Previously in this series, we delved into the principles of limited government as enshrined in Article I of the U.S. Constitution, where the enumerated powers of the nation’s legislative branch are meticulously outlined. Today, we will explore how these guiding philosophies of the Founding Era shape and guide the entirety of the supreme law of our land—from Article II to VI.
Article II
Article II of the Constitution delineates the office and duties of the president. What’s noteworthy in this section is what it doesn’t entail. Many Americans might assume that the primary function of the president is to make laws, yet this notion is conspicuously absent in Article II. It’s crucial to recall that, as stipulated in Section 1, Article I, “All legislative Powers”—the authority to enact laws—“herein granted shall be vested in a Congress of the United States, which shall consist of a Senate and House of Representatives.” While the president bears numerous responsibilities—serving as Commander in Chief, negotiating treaties (“with the advice and consent of the Senate”), appointing ambassadors and judges, among others—the Founders were reluctant to concentrate such tremendous power in the hands of a single individual.
Article III
Misconceptions surrounding Article III, which outlines the judicial powers of the United States, are rampant. How often have you heard it said that the Founders created three equal branches of government? While the wording of Article III does not explicitly refute this notion, consider the rationale behind it—why would the Founders accord an unelected judiciary the same level of authority as those branches which are more directly accountable to the people? Needless to say, the Founders did not intend for the Supreme Court to be equal with Congress or the White House, nor did they intend for the judiciary to act as an instrument of the executive.
“Whoever attentively considers the different departments of power must perceive, that, in a government in which they are separated from each other, the judiciary, from the nature of its functions, will always be the least dangerous to the political rights of the Constitution; because it will be least in a capacity to annoy or injure them,” claimed Alexander Hamilton in Federalist 78. “This simple view of the matter suggests several important consequences. It proves incontestably, that the judiciary is beyond comparison the weakest of the three departments of power; that it can never attack with success either of the other two; and that all possible care is requisite to enable it to defend itself against their attacks. It equally proves, that though individual oppression may now and then proceed from the courts of justice, the general liberty of the people can never be endangered from that quarter; I mean so long as the judiciary remains truly distinct from both the legislature and the Executive” [emphasis added].

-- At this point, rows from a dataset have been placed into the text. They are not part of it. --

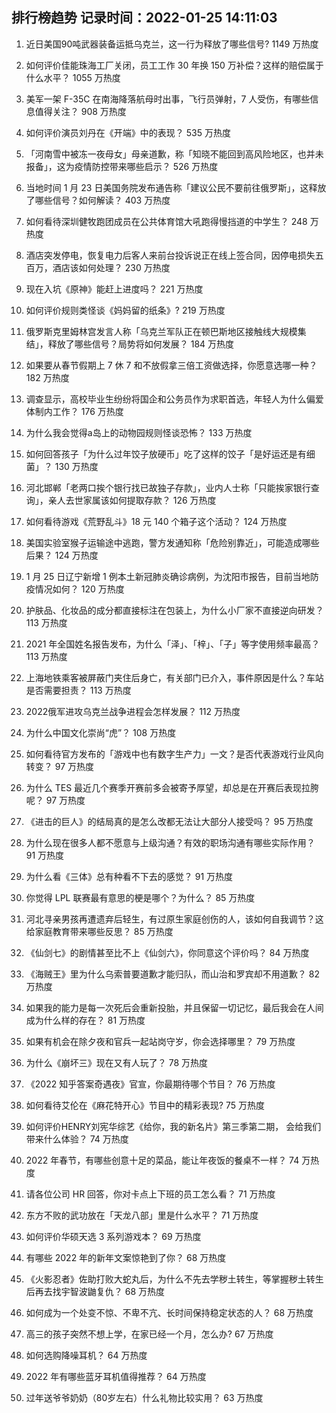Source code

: 
## 排行榜趋势 记录时间：2022-01-25 14:11:03
  
  1. 近日美国90吨武器装备运抵乌克兰，这一行为释放了哪些信号? 1149 万热度
    
  2. 如何评价佳能珠海工厂关闭，员工工作 30 年换 150 万补偿？这样的赔偿属于什么水平？ 1055 万热度
    
  3. 美军一架 F-35C 在南海降落航母时出事，飞行员弹射，7 人受伤，有哪些信息值得关注？ 908 万热度
    
  4. 如何评价演员刘丹在《开端》中的表现？ 535 万热度
    
  5. 「河南雪中被冻一夜母女」母亲道歉，称「知晓不能回到高风险地区，也并未报备」，这为疫情防控带来哪些启示？ 526 万热度
    
  6. 当地时间 1 月 23 日美国务院发布通告称「建议公民不要前往俄罗斯」，这释放了哪些信号？如何解读？ 403 万热度
    
  7. 如何看待深圳健牧跑团成员在公共体育馆大吼跑得慢挡道的中学生？ 248 万热度
    
  8. 酒店突发停电，恢复电力后客人来前台投诉说正在线上签合同，因停电损失五百万，酒店该如何处理？ 230 万热度
    
  9. 现在入坑《原神》能赶上进度吗？ 221 万热度
    
  10. 如何评价规则类怪谈《妈妈留的纸条》? 219 万热度
    
  11. 俄罗斯克里姆林宫发言人称「乌克兰军队正在顿巴斯地区接触线大规模集结」，释放了哪些信号？局势将如何发展？ 184 万热度
    
  12. 如果要从春节假期上 7 休 7 和不放假拿三倍工资做选择，你愿意选哪一种？ 182 万热度
    
  13. 调查显示，高校毕业生纷纷将国企和公务员作为求职首选，年轻人为什么偏爱体制内工作？ 176 万热度
    
  14. 为什么我会觉得a岛上的动物园规则怪谈恐怖？ 133 万热度
    
  15. 如何回答孩子「为什么过年饺子放硬币」吃了这样的饺子「是好运还是有细菌」？ 130 万热度
    
  16. 河北邯郸「老两口挨个银行找已故独子存款」，业内人士称「只能挨家银行查询」，亲人去世家属该如何提取存款？ 126 万热度
    
  17. 如何看待游戏《荒野乱斗》18 元 140 个箱子这个活动？ 124 万热度
    
  18. 美国实验室猴子运输途中逃跑，警方发通知称「危险别靠近」，可能造成哪些后果？ 124 万热度
    
  19. 1 月 25 日辽宁新增 1 例本土新冠肺炎确诊病例，为沈阳市报告，目前当地防疫情况如何？ 120 万热度
    
  20. 护肤品、化妆品的成分都直接标注在包装上，为什么小厂家不直接逆向研发？ 113 万热度
    
  21. 2021 年全国姓名报告发布，为什么「泽」、「梓」、「子」等字使用频率最高？ 113 万热度
    
  22. 上海地铁乘客被屏蔽门夹住后身亡，有关部门已介入，事件原因是什么？车站是否需要担责？ 113 万热度
    
  23. 2022俄军进攻乌克兰战争进程会怎样发展？ 112 万热度
    
  24. 为什么中国文化崇尚“虎”？ 108 万热度
    
  25. 如何看待官方发布的「游戏中也有数字生产力」一文？是否代表游戏行业风向转变？ 97 万热度
    
  26. 为什么 TES 最近几个赛季开赛前多会被寄予厚望，却总是在开赛后表现拉胯呢？ 97 万热度
    
  27. 《进击的巨人》的结局真的是怎么改都无法让大部分人接受吗？ 95 万热度
    
  28. 为什么现在很多人都不愿意与上级沟通？有效的职场沟通有哪些实际作用？ 91 万热度
    
  29. 为什么看《三体》总有种看不下去的感觉？ 91 万热度
    
  30. 你觉得 LPL 联赛最有意思的梗是哪个？为什么？ 85 万热度
    
  31. 河北寻亲男孩再遭遗弃后轻生，有过原生家庭创伤的人，该如何自我调节？这给家庭教育带来哪些反思？ 85 万热度
    
  32. 《仙剑七》的剧情甚至比不上《仙剑六》，你同意这个评价吗？ 84 万热度
    
  33. 《海贼王》里为什么乌索普要道歉才能归队，而山治和罗宾却不用道歉？ 82 万热度
    
  34. 如果我的能力是每一次死后会重新投胎，并且保留一切记忆，最后我会在人间成为什么样的存在？ 81 万热度
    
  35. 如果有机会在除夕夜和官兵一起站岗守岁，你会选择哪里？ 79 万热度
    
  36. 为什么《崩坏三》现在又有人玩了？ 78 万热度
    
  37. 《2022 知乎答案奇遇夜》官宣，你最期待哪个节目？ 76 万热度
    
  38. 如何看待艾伦在《麻花特开心》节目中的精彩表现? 75 万热度
    
  39. 如何评价HENRY刘宪华综艺《给你，我的新名片》第三季第二期， 会给我们带来什么体验？ 74 万热度
    
  40. 2022 年春节，有哪些创意十足的菜品，能让年夜饭的餐桌不一样？ 74 万热度
    
  41. 请各位公司 HR 回答，你对卡点上下班的员工怎么看？ 71 万热度
    
  42. 东方不败的武功放在「天龙八部」里是什么水平？ 71 万热度
    
  43. 如何评价华硕天选 3 系列游戏本？ 69 万热度
    
  44. 有哪些 2022 年的新年文案惊艳到了你？ 68 万热度
    
  45. 《火影忍者》佐助打败大蛇丸后，为什么不先去学秽土转生，等掌握秽土转生后再去找宇智波鼬复仇？ 68 万热度
    
  46. 如何成为一个处变不惊、不卑不亢、长时间保持稳定状态的人？ 68 万热度
    
  47. 高三的孩子突然不想上学，在家已经一个月，怎么办? 67 万热度
    
  48. 如何选购降噪耳机？ 64 万热度
    
  49. 2022 年有哪些蓝牙耳机值得推荐？ 64 万热度
    
  50. 过年送爷爷奶奶（80岁左右）什么礼物比较实用？ 63 万热度
    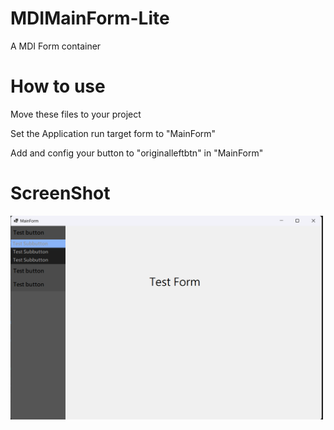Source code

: # MDIMainForm-Lite
A MDI Form container

# How to use
<p>Move these files to your project</p>
<p>Set the Application run target form to "MainForm"</p>
<p>Add and config your button to "originalleftbtn" in "MainForm"</p>

# ScreenShot 
<img src="/Assets/ScreenShot.png" alt="ScreenShot" width="500">
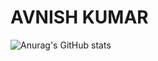 # AVNISH KUMAR
![Anurag's GitHub stats](https://github-readme-stats.vercel.app/api?username=webDeveloper440&show_icons=true&theme=radical)
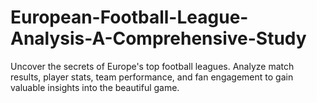 # European-Football-League-Analysis-A-Comprehensive-Study
Uncover the secrets of Europe's top football leagues. Analyze match results, player stats, team performance, and fan engagement to gain valuable insights into the beautiful game.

Indeed, the Founders crafted the judiciary to ensure that, as long as it adhered to its constitutional parameters, it would never threaten the individual liberties of the American people. Moreover, it was, by design, the weakest branch.
Article IV
Often overlooked, Article IV addresses the complicated relationships between the states and between the states and the federal government. According to Section 4 of this Article, “The United States shall guarantee to every State in this Union a Republican Form of Government….” This means that the states cannot adopt a monarchical system—even if the people voted for one. Monarchy is strictly forbidden in the United States.
Article V
Unquestionably, the Founders viewed Article V, particularly the convention method, as the people’s safeguard for redressing federal abuses. While most Americans are familiar with the first method for amending the Constitution (amendments originate in Congress before being ratified by the states), the second option, the Article V convention process, allows amendments to spring directly from the states. In Hamilton’s view, as articulated in Federalist 85, the nation “may safely rely” on this process “to erect barriers against the encroachments of the national authority.” As I wrote last week, the Founders foresaw that even Congress—the only other body with the power to amend the Constitution—might one day succumb to tyranny. Therefore, they included additional safeguards to ensure that, even in such a scenario, the people would retain the means to reclaim control of power via constitutional amendment.
Article VI
The final applicable article (Article VII deals with the process of ratifying the Constitution), Article VI props up the Constitution as the supreme law of the land, effectively repressing any competitor. This means it does not matter if Congress passes a law expanding its power beyond the confines of Article I or if a state attempts to abridge a right guaranteed by a subsequent amendment—if it contradicts the Constitution, it is not valid.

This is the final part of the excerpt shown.